Rencontre avec « Synpho », 6 ans, protégée par son village assaini

Rencontre avec « Synpho », 6 ans, protégée par son village assaini

Le jour se lève à Kamiji, à 210 Km de la ville de Mbuji-Mayi,  dans la province du Kasai Oriental. Il  est 06h30 le 20 novembre, date anniversaire de la Convention relative aux Droits de l’enfant et  Journée Internationale de l’Enfance.

Je me rends dans une famille pour rencontrer Synphorose Kalumba, âgée de 6 ans. « Synpho » vient à peine de se réveiller. Elle sort de sa moustiquaire imprégnée d’insecticide, descend de son lit  et se dirige  vers les installations hygiéniques : une latrine très propre, dotée d’un dispositif de lavage des mains qu’elle utilise en sortant de la toilette.

Article Sylvie_Synphorone-2FDBientôt, c’est l’heure de l’école. Maman Rosalie, sa maman la prépare. Après la douche, elle l’habille en bleu et blanc, couleurs réservées à l’uniforme des élèves en République Démocratique du Congo et lui donne du « fufu » (semoule de maïs) avec du poisson et un peu de légumes. Le ventre rempli, Synpho est prête pour aller à l’école.

 « J’ai failli perdre Synpho à plusieurs reprises depuis qu’elle est née. Elle a souffert de plusieurs maladies : malaria, fièvre typhoïde, amibes, et lorsqu’elle a eu  4 ans, elle a souffert d’une maladie que je n’arrivais pas à diagnostiquer. Ses pieds enflaient, son ventre grossissait, ses cheveux jaunissaient, elle avait des brûlures sur la peau et elle passait ses journées à dormir. J’étais anéantie, car je comprenais que ma fille s’éteignait sous mes yeux », nous raconte Maman Rosalie.

A l’hôpital, le Dr Honore Katalay, Médecin Chef de la Zone de Santé de Kamiji, lui a expliqué que sa fille souffrait de malnutrition en partie due aux mauvaises conditions hygiéniques dans lesquelles elle vivait avec sa famille.

« Le Dr Honoré, m’a conseillé d’améliorer les conditions hygiéniques dans lesquelles je vivais et de faire comme la plupart des femmes du village qui participent au programme village assaini appuyé par le gouvernement et l’UNICEF. Tous les membres de  la communauté doivent se construire des latrines propres, se doter de dispositif de lavage des mains, se laver systématiquement les mains après avoir été aux toilettes ou avant de manger, boire de l’eau potable et avoir un trou à ordures dans leur maison », nous explique la mère de Synpho.

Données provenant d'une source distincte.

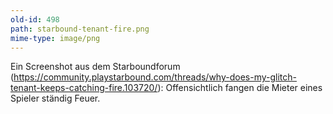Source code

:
 ```yaml
---
old-id: 498
path: starbound-tenant-fire.png
mime-type: image/png
---
```

Ein Screenshot aus dem Starboundforum (https://community.playstarbound.com/threads/why-does-my-glitch-tenant-keeps-catching-fire.103720/): Offensichtlich fangen die Mieter eines Spieler ständig Feuer.
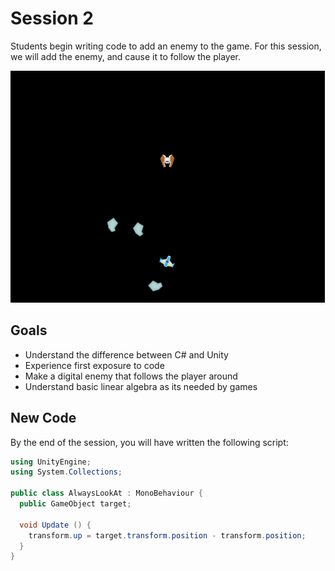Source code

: # Session 2

Students begin writing code to add an enemy to the game. For this session, we will add the enemy, and cause it to follow the player.

![](enemy.gif)

## Goals
- Understand the difference between C# and Unity
- Experience first exposure to code
- Make a digital enemy that follows the player around
- Understand basic linear algebra as its needed by games

## New Code
By the end of the session, you will have written the following script:

```cs
using UnityEngine;
using System.Collections;

public class AlwaysLookAt : MonoBehaviour {
  public GameObject target;

  void Update () {
    transform.up = target.transform.position - transform.position;
  }
}
```
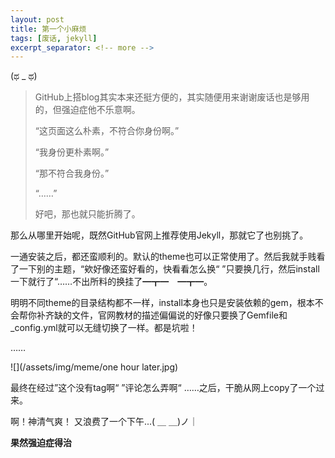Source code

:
 ```yaml
---
layout: post
title: 第一个小麻烦
tags: [废话, jekyll]
excerpt_separator: <!-- more -->
---
```


(ಥ _ ಥ)
<!-- more -->

> GitHub上搭blog其实本来还挺方便的，其实随便用来谢谢废话也是够用的，但强迫症他不乐意啊。
>
> “这页面这么朴素，不符合你身份啊。”
>
> “我身份更朴素啊。”
>
> “那不符合我身份。”
>
> “……”
>
> 好吧，那也就只能折腾了。



那么从哪里开始呢，既然GitHub官网上推荐使用Jekyll，那就它了也别挑了。

一通安装之后，都还蛮顺利的。默认的theme也可以正常使用了。然后我就手贱看了一下别的主题，“欸好像还蛮好看的，快看看怎么换“ ”只要换几行，然后install一下就行了“……不出所料的换挂了━┳━　━┳━。

明明不同theme的目录结构都不一样，install本身也只是安装依赖的gem，根本不会帮你补齐缺的文件，官网教材的描述偏偏说的好像只要换了Gemfile和_config.yml就可以无缝切换了一样。都是坑啦！



……

![](/assets/img/meme/one hour later.jpg)

最终在经过”这个没有tag啊“ ”评论怎么弄啊“ ……之后，干脆从网上copy了一个过来。

啊！神清气爽！ 又浪费了一个下午...( ＿ ＿)ノ｜

**果然强迫症得治**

  Aujourd’hui à Kamiji, les familles dorment sous la moustiquaire imprégnée d’insecticide, font vacciner les enfants de 0 à 11 mois, donnent du sérum de réhydratation orale (SRO) aux enfants en cas de diarrhée, les femmes allaitent leurs enfants exclusivement au sein jusqu’à 6 mois et les enregistrent à l’état civil avant leurs 3 mois. On les  a même encouragés à inscrire leurs enfants de 6 et 7 ans à l’école primaire.

«SI AUJOURD’HUI MA FILLE EST EN BONNE SANTE, C’EST GRACE AU PROGRAMME VILLAGE ASSAINI»

« Si aujourd’hui ma fille est en bonne santé, c’est grâce au programme village assaini », me révèle papa Constantin Buloba, le père de Synpho.

image Selon le Médecin Chef de Zone de Kamiji, depuis 2012 , grâce au  Programme Village Assaini, la prévalence  de certaines maladies, telles que le paludisme, la diarrhée et les infections aiguës a sensiblement baissé. « Le programme village assaini est une porte d’entrée pour le développement. L’UNICEF nous a encouragés à intégrer d’autres activités, telles que l’enregistrement des naissances et toutes les autres pratiques familiales essentielles. Le programme village assaini nous a permis de redynamiser les cellules d’animation communautaire, qui réunissent tous les acteurs qui contribuent à l’adoption des comportements favorables dans différents domaines ».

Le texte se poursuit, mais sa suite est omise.